Assigned task: Search each line below for "time", then return the lines where it appears.

(Collected data)
::::

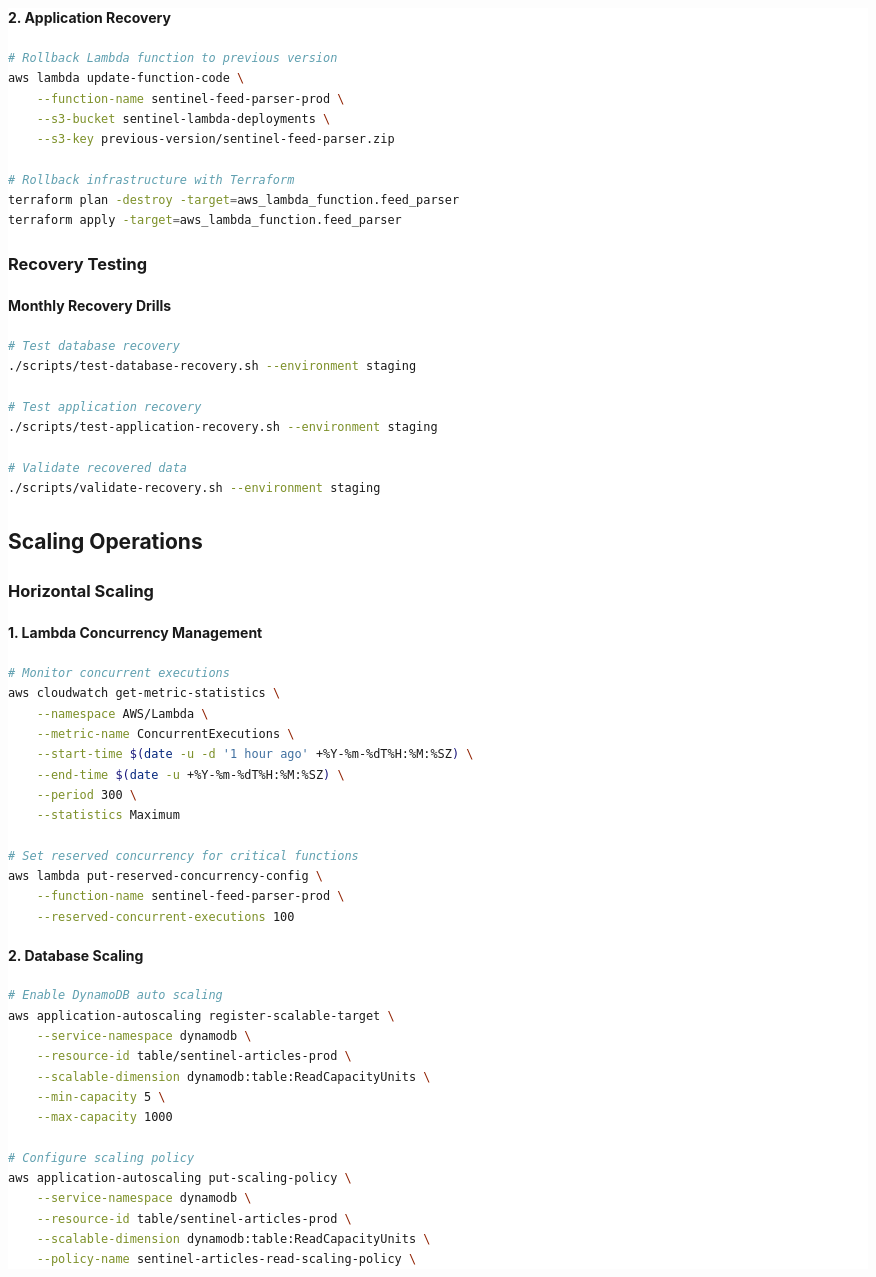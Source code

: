#### 2. Application Recovery
```bash
# Rollback Lambda function to previous version
aws lambda update-function-code \
    --function-name sentinel-feed-parser-prod \
    --s3-bucket sentinel-lambda-deployments \
    --s3-key previous-version/sentinel-feed-parser.zip

# Rollback infrastructure with Terraform
terraform plan -destroy -target=aws_lambda_function.feed_parser
terraform apply -target=aws_lambda_function.feed_parser
```

### Recovery Testing

#### Monthly Recovery Drills
```bash
# Test database recovery
./scripts/test-database-recovery.sh --environment staging

# Test application recovery
./scripts/test-application-recovery.sh --environment staging

# Validate recovered data
./scripts/validate-recovery.sh --environment staging
```

## Scaling Operations

### Horizontal Scaling

#### 1. Lambda Concurrency Management
```bash
# Monitor concurrent executions
aws cloudwatch get-metric-statistics \
    --namespace AWS/Lambda \
    --metric-name ConcurrentExecutions \
    --start-time $(date -u -d '1 hour ago' +%Y-%m-%dT%H:%M:%SZ) \
    --end-time $(date -u +%Y-%m-%dT%H:%M:%SZ) \
    --period 300 \
    --statistics Maximum

# Set reserved concurrency for critical functions
aws lambda put-reserved-concurrency-config \
    --function-name sentinel-feed-parser-prod \
    --reserved-concurrent-executions 100
```

#### 2. Database Scaling
```bash
# Enable DynamoDB auto scaling
aws application-autoscaling register-scalable-target \
    --service-namespace dynamodb \
    --resource-id table/sentinel-articles-prod \
    --scalable-dimension dynamodb:table:ReadCapacityUnits \
    --min-capacity 5 \
    --max-capacity 1000

# Configure scaling policy
aws application-autoscaling put-scaling-policy \
    --service-namespace dynamodb \
    --resource-id table/sentinel-articles-prod \
    --scalable-dimension dynamodb:table:ReadCapacityUnits \
    --policy-name sentinel-articles-read-scaling-policy \
```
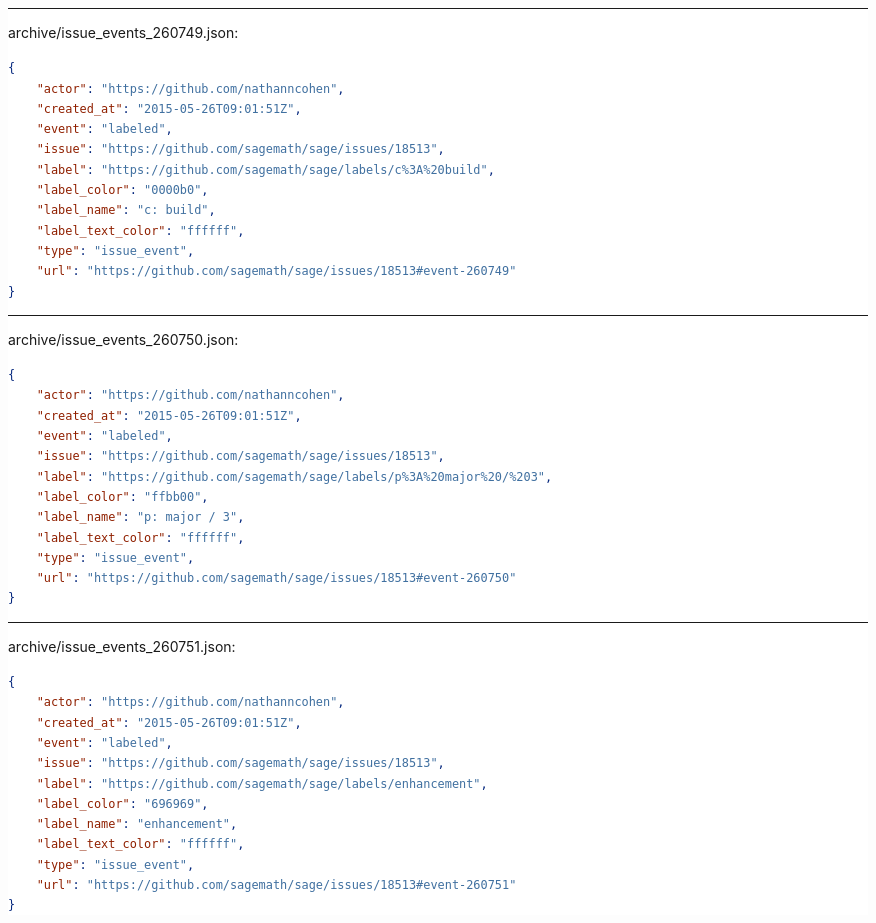 

---

archive/issue_events_260749.json:
```json
{
    "actor": "https://github.com/nathanncohen",
    "created_at": "2015-05-26T09:01:51Z",
    "event": "labeled",
    "issue": "https://github.com/sagemath/sage/issues/18513",
    "label": "https://github.com/sagemath/sage/labels/c%3A%20build",
    "label_color": "0000b0",
    "label_name": "c: build",
    "label_text_color": "ffffff",
    "type": "issue_event",
    "url": "https://github.com/sagemath/sage/issues/18513#event-260749"
}
```



---

archive/issue_events_260750.json:
```json
{
    "actor": "https://github.com/nathanncohen",
    "created_at": "2015-05-26T09:01:51Z",
    "event": "labeled",
    "issue": "https://github.com/sagemath/sage/issues/18513",
    "label": "https://github.com/sagemath/sage/labels/p%3A%20major%20/%203",
    "label_color": "ffbb00",
    "label_name": "p: major / 3",
    "label_text_color": "ffffff",
    "type": "issue_event",
    "url": "https://github.com/sagemath/sage/issues/18513#event-260750"
}
```



---

archive/issue_events_260751.json:
```json
{
    "actor": "https://github.com/nathanncohen",
    "created_at": "2015-05-26T09:01:51Z",
    "event": "labeled",
    "issue": "https://github.com/sagemath/sage/issues/18513",
    "label": "https://github.com/sagemath/sage/labels/enhancement",
    "label_color": "696969",
    "label_name": "enhancement",
    "label_text_color": "ffffff",
    "type": "issue_event",
    "url": "https://github.com/sagemath/sage/issues/18513#event-260751"
}
```

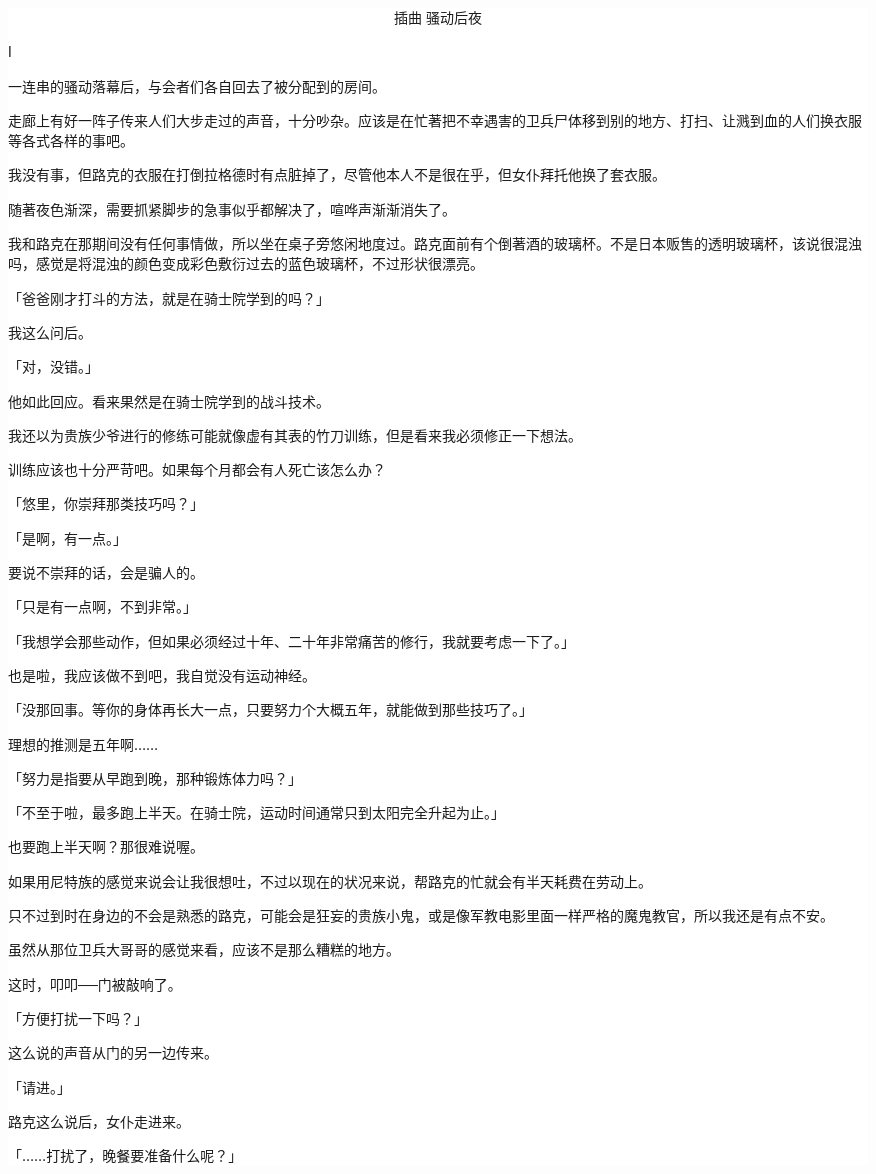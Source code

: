 <p align="center">插曲 骚动后夜</p>

Ⅰ

一连串的骚动落幕后，与会者们各自回去了被分配到的房间。

走廊上有好一阵子传来人们大步走过的声音，十分吵杂。应该是在忙著把不幸遇害的卫兵尸体移到别的地方、打扫、让溅到血的人们换衣服等各式各样的事吧。

我没有事，但路克的衣服在打倒拉格德时有点脏掉了，尽管他本人不是很在乎，但女仆拜托他换了套衣服。

随著夜色渐深，需要抓紧脚步的急事似乎都解决了，喧哗声渐渐消失了。

我和路克在那期间没有任何事情做，所以坐在桌子旁悠闲地度过。路克面前有个倒著酒的玻璃杯。不是日本贩售的透明玻璃杯，该说很混浊吗，感觉是将混浊的颜色变成彩色敷衍过去的蓝色玻璃杯，不过形状很漂亮。

「爸爸刚才打斗的方法，就是在骑士院学到的吗？」

我这么问后。

「对，没错。」

他如此回应。看来果然是在骑士院学到的战斗技术。

我还以为贵族少爷进行的修练可能就像虚有其表的竹刀训练，但是看来我必须修正一下想法。

训练应该也十分严苛吧。如果每个月都会有人死亡该怎么办？

「悠里，你崇拜那类技巧吗？」

「是啊，有一点。」

要说不崇拜的话，会是骗人的。

「只是有一点啊，不到非常。」

「我想学会那些动作，但如果必须经过十年、二十年非常痛苦的修行，我就要考虑一下了。」

也是啦，我应该做不到吧，我自觉没有运动神经。

「没那回事。等你的身体再长大一点，只要努力个大概五年，就能做到那些技巧了。」

理想的推测是五年啊……

「努力是指要从早跑到晚，那种锻炼体力吗？」

「不至于啦，最多跑上半天。在骑士院，运动时间通常只到太阳完全升起为止。」

也要跑上半天啊？那很难说喔。

如果用尼特族的感觉来说会让我很想吐，不过以现在的状况来说，帮路克的忙就会有半天耗费在劳动上。

只不过到时在身边的不会是熟悉的路克，可能会是狂妄的贵族小鬼，或是像军教电影里面一样严格的魔鬼教官，所以我还是有点不安。

虽然从那位卫兵大哥哥的感觉来看，应该不是那么糟糕的地方。

这时，叩叩──门被敲响了。

「方便打扰一下吗？」

这么说的声音从门的另一边传来。

「请进。」

路克这么说后，女仆走进来。

「……打扰了，晚餐要准备什么呢？」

::::

Answer:
    --start-time $(date -u -d '1 hour ago' +%Y-%m-%dT%H:%M:%SZ) \
    --end-time $(date -u +%Y-%m-%dT%H:%M:%SZ) \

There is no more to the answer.